● ASSIGNED TASK
Every line from the top of the records through the one bearing "14. 从远程仓库中抓取" is to be reproduced exactly, and pictures are to be left out.

[Rendered images with source text]
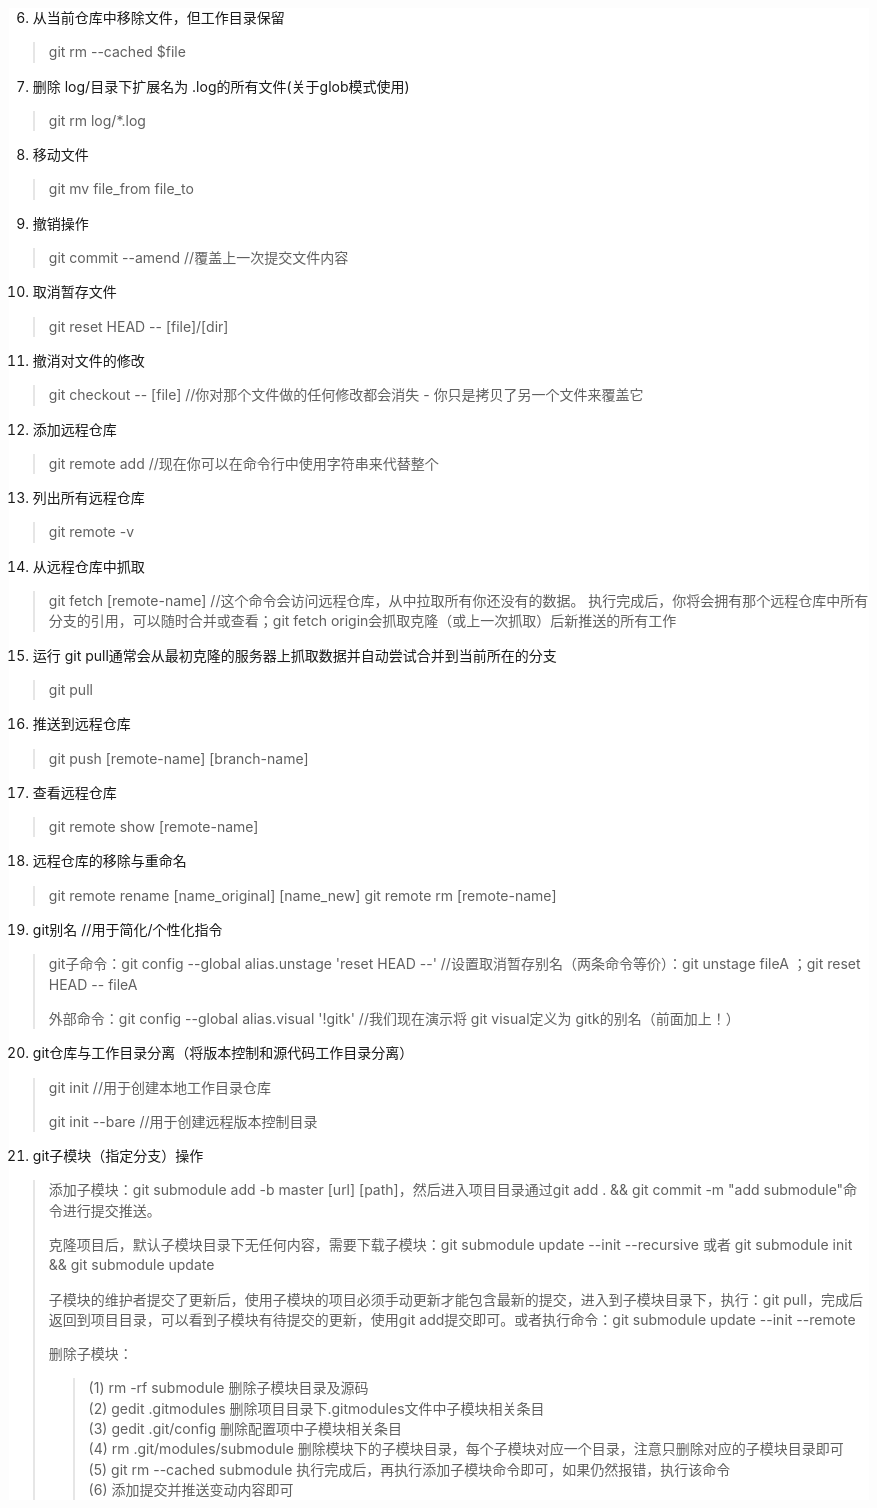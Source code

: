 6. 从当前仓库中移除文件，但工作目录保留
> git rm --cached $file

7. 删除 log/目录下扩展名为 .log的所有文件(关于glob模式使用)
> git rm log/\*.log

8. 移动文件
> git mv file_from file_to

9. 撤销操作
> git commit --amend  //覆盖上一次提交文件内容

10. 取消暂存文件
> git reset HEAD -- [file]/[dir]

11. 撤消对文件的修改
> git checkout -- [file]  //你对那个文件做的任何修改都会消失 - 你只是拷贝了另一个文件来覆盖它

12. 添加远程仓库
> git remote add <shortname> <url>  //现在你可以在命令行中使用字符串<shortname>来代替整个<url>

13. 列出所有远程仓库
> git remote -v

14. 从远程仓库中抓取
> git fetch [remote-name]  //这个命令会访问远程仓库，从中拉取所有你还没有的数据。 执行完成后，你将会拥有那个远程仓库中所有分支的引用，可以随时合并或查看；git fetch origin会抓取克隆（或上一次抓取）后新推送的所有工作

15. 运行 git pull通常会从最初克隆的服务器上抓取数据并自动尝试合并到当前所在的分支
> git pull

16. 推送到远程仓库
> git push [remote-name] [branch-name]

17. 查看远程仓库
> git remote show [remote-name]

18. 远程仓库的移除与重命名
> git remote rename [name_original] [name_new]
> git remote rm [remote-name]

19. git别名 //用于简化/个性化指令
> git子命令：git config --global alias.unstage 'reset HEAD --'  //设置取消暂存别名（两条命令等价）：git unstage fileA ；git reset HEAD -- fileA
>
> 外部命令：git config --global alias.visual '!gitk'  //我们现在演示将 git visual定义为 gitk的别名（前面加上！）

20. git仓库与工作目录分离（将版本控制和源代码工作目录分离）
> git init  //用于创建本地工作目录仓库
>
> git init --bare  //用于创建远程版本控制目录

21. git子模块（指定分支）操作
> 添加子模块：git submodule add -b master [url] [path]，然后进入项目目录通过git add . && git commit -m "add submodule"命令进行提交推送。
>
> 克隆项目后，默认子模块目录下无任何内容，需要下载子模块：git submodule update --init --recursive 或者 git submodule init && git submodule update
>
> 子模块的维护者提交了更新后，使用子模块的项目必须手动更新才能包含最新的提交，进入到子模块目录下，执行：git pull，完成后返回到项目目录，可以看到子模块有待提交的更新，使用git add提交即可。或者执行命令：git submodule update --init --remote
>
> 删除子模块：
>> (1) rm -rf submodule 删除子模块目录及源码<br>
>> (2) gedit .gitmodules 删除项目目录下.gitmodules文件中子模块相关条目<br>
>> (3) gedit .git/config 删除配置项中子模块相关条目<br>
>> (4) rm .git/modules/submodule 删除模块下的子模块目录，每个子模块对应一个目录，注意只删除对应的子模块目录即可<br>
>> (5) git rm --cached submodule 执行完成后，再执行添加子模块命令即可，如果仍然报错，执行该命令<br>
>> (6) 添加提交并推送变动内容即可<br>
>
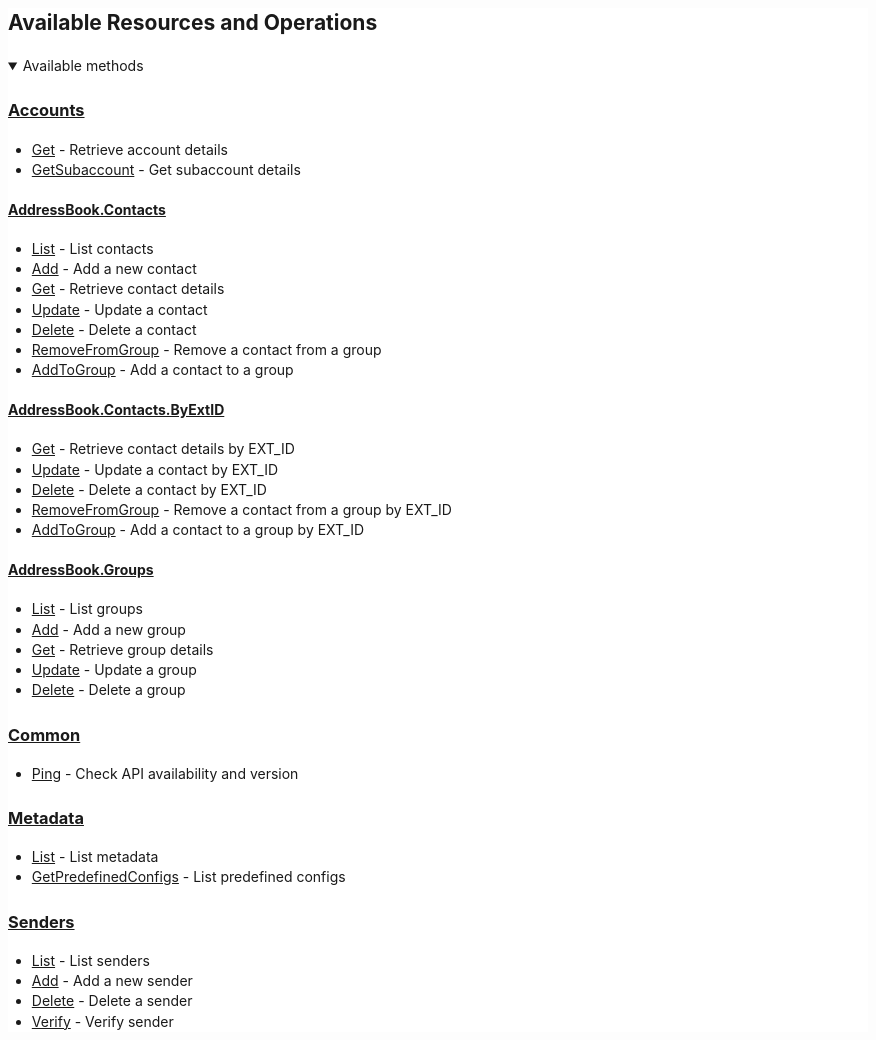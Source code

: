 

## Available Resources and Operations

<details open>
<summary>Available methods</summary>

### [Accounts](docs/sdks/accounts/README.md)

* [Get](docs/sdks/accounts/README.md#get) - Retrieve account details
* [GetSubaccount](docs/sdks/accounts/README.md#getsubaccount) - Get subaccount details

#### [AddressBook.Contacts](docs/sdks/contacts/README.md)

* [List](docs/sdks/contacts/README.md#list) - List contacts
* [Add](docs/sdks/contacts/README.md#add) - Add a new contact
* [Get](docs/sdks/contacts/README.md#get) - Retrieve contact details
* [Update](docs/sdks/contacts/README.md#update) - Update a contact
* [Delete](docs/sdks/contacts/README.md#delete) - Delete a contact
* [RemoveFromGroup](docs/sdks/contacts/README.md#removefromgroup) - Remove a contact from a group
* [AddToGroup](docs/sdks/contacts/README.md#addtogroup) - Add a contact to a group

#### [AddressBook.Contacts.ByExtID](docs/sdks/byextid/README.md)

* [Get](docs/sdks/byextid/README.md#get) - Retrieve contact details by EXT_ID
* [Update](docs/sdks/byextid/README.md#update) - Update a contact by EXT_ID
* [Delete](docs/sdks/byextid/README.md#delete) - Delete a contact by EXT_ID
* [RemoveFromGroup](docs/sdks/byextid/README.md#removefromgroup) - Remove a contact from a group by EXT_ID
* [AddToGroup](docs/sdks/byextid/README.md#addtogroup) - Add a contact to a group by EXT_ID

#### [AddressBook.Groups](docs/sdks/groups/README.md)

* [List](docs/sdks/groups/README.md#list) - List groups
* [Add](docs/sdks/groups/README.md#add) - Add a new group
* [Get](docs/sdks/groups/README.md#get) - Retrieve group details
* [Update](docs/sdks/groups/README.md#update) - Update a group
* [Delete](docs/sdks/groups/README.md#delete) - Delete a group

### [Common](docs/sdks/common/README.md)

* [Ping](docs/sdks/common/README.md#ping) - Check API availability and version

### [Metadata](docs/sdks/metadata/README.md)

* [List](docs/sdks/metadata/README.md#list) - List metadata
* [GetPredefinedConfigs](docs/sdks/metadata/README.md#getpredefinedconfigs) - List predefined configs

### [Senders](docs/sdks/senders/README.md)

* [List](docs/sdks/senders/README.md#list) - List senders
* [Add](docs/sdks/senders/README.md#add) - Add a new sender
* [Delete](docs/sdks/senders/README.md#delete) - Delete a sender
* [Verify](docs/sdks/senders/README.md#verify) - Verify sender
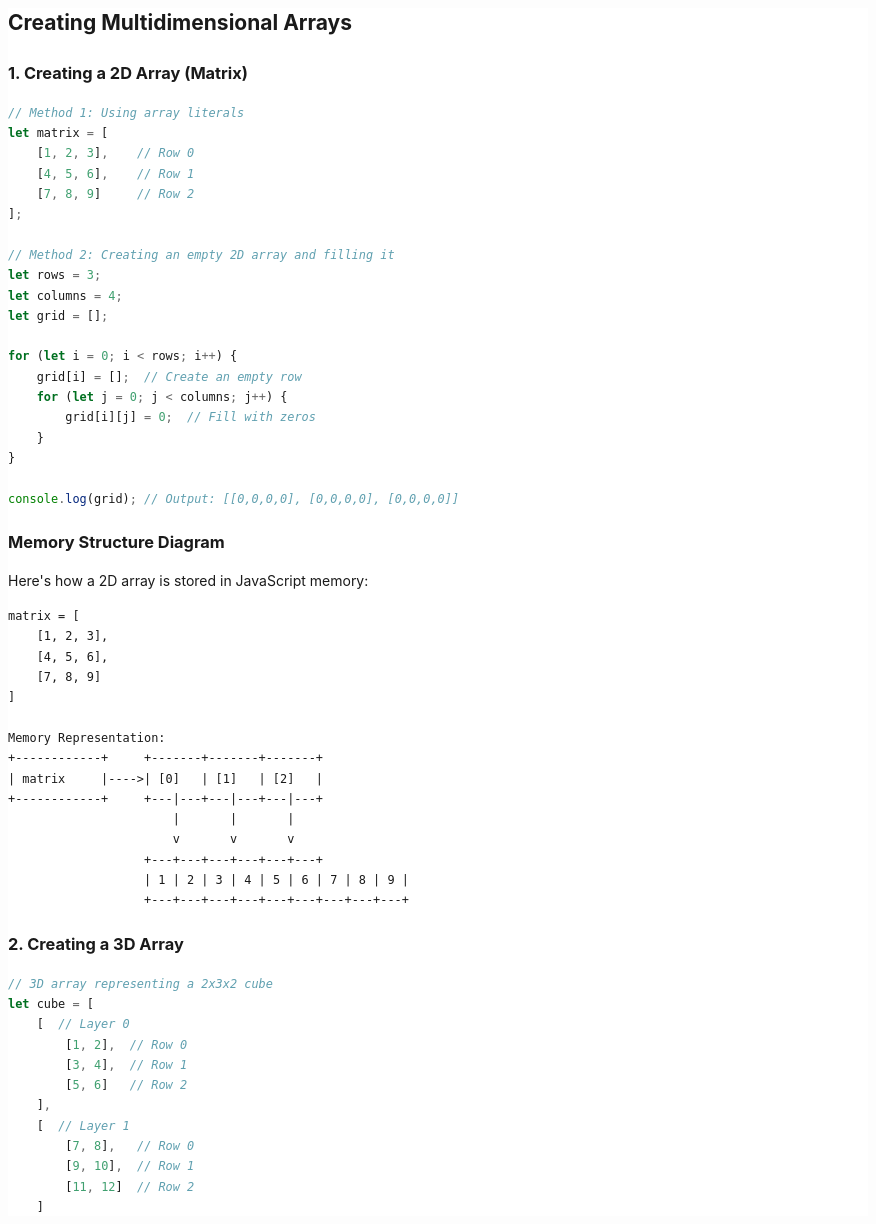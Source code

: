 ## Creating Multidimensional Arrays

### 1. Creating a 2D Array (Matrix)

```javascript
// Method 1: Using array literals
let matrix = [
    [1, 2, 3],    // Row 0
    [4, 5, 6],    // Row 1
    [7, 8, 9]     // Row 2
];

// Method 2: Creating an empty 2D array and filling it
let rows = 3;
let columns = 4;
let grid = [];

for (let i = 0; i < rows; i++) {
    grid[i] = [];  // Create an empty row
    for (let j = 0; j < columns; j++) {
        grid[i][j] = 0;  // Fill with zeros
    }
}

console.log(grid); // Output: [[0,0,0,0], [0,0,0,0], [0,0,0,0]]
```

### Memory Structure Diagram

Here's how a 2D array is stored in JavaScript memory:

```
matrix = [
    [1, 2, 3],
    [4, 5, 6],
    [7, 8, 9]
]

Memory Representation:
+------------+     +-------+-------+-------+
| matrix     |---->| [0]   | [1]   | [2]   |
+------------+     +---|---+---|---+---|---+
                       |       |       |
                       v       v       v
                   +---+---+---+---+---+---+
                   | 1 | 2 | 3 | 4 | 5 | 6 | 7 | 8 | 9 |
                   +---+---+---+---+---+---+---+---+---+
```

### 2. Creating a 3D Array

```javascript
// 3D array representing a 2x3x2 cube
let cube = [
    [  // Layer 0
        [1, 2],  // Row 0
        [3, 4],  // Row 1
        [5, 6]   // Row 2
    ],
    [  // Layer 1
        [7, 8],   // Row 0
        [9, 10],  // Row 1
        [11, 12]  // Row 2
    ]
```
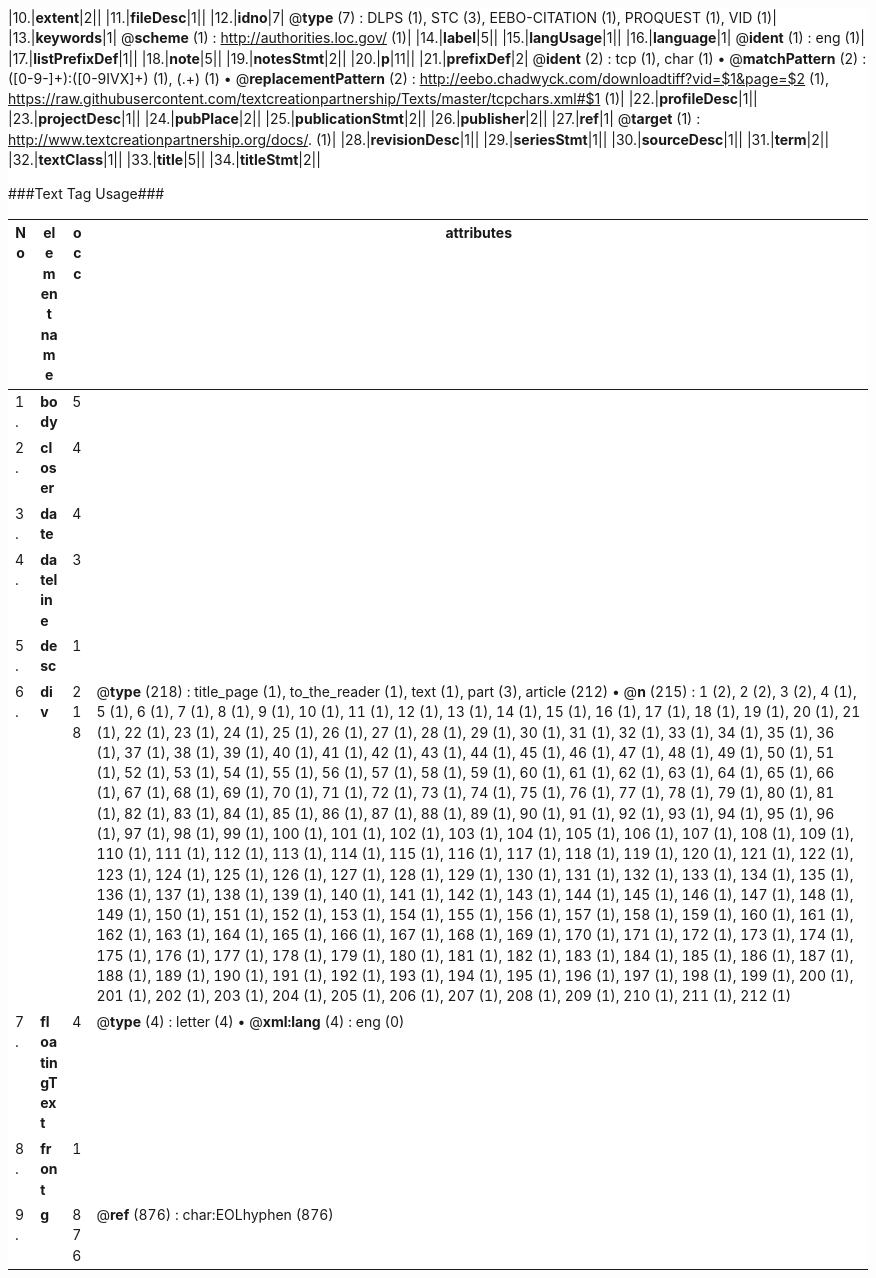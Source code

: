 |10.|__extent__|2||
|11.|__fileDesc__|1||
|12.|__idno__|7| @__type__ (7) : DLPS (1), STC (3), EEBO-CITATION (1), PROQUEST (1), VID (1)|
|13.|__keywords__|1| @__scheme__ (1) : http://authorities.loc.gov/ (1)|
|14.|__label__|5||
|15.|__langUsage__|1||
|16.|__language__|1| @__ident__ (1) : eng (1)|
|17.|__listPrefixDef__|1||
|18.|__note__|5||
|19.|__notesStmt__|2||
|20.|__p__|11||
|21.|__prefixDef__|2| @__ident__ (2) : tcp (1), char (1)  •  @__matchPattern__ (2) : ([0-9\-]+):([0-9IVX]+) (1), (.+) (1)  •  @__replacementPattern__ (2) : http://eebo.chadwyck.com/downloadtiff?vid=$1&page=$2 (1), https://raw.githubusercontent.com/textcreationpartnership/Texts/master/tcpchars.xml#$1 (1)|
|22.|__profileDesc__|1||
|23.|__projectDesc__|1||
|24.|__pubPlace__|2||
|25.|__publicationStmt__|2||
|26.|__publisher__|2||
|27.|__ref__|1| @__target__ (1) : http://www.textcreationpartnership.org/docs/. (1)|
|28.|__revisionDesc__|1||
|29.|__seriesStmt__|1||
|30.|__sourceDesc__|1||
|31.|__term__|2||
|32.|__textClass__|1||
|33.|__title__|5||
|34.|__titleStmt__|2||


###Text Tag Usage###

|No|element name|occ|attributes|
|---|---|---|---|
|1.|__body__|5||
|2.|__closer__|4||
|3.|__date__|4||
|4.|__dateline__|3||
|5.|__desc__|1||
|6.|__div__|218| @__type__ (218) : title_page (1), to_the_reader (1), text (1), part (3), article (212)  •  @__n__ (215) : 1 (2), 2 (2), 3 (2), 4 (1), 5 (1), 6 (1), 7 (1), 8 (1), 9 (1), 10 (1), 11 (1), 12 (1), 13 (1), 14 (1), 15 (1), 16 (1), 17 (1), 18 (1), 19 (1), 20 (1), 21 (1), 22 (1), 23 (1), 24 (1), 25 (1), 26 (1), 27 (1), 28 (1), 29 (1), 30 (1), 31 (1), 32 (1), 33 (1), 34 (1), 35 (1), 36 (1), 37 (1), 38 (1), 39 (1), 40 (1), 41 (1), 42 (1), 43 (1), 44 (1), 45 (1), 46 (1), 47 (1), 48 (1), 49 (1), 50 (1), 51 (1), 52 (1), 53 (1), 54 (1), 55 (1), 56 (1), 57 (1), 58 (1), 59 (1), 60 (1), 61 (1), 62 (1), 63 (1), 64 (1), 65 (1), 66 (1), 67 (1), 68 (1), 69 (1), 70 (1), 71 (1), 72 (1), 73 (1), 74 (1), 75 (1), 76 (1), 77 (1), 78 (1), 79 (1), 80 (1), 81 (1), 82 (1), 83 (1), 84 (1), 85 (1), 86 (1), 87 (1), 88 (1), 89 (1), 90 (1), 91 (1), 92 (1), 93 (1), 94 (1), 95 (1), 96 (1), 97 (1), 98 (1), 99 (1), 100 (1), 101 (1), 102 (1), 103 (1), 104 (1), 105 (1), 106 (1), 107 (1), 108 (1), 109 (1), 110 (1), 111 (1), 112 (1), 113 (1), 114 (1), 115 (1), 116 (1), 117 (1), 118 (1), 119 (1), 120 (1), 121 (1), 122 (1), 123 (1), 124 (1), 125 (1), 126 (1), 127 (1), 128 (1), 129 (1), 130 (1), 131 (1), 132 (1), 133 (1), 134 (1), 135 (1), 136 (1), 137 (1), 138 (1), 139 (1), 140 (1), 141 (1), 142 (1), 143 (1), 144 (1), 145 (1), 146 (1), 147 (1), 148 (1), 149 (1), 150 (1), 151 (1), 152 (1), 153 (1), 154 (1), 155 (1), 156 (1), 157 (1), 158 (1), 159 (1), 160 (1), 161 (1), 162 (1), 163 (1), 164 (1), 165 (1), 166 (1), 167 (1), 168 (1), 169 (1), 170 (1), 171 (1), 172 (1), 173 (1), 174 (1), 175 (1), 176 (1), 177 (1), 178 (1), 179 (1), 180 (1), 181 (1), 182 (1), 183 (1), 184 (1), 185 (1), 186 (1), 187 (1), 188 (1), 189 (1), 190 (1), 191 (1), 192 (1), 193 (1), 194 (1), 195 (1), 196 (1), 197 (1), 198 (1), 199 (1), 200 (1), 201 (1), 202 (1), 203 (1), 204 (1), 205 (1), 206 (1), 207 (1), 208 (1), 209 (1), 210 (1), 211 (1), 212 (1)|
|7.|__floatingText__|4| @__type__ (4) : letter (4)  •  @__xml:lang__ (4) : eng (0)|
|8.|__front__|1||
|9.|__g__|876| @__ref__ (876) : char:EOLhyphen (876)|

● RESULT FOR THIS EXERCISE
Source code

: 6. 从当前仓库中移除文件，但工作目录保留
> git rm --cached $file

7. 删除 log/目录下扩展名为 .log的所有文件(关于glob模式使用)
> git rm log/\*.log

8. 移动文件
> git mv file_from file_to

9. 撤销操作
> git commit --amend  //覆盖上一次提交文件内容

10. 取消暂存文件
> git reset HEAD -- [file]/[dir]

11. 撤消对文件的修改
> git checkout -- [file]  //你对那个文件做的任何修改都会消失 - 你只是拷贝了另一个文件来覆盖它

12. 添加远程仓库
> git remote add <shortname> <url>  //现在你可以在命令行中使用字符串<shortname>来代替整个<url>

13. 列出所有远程仓库
> git remote -v

14. 从远程仓库中抓取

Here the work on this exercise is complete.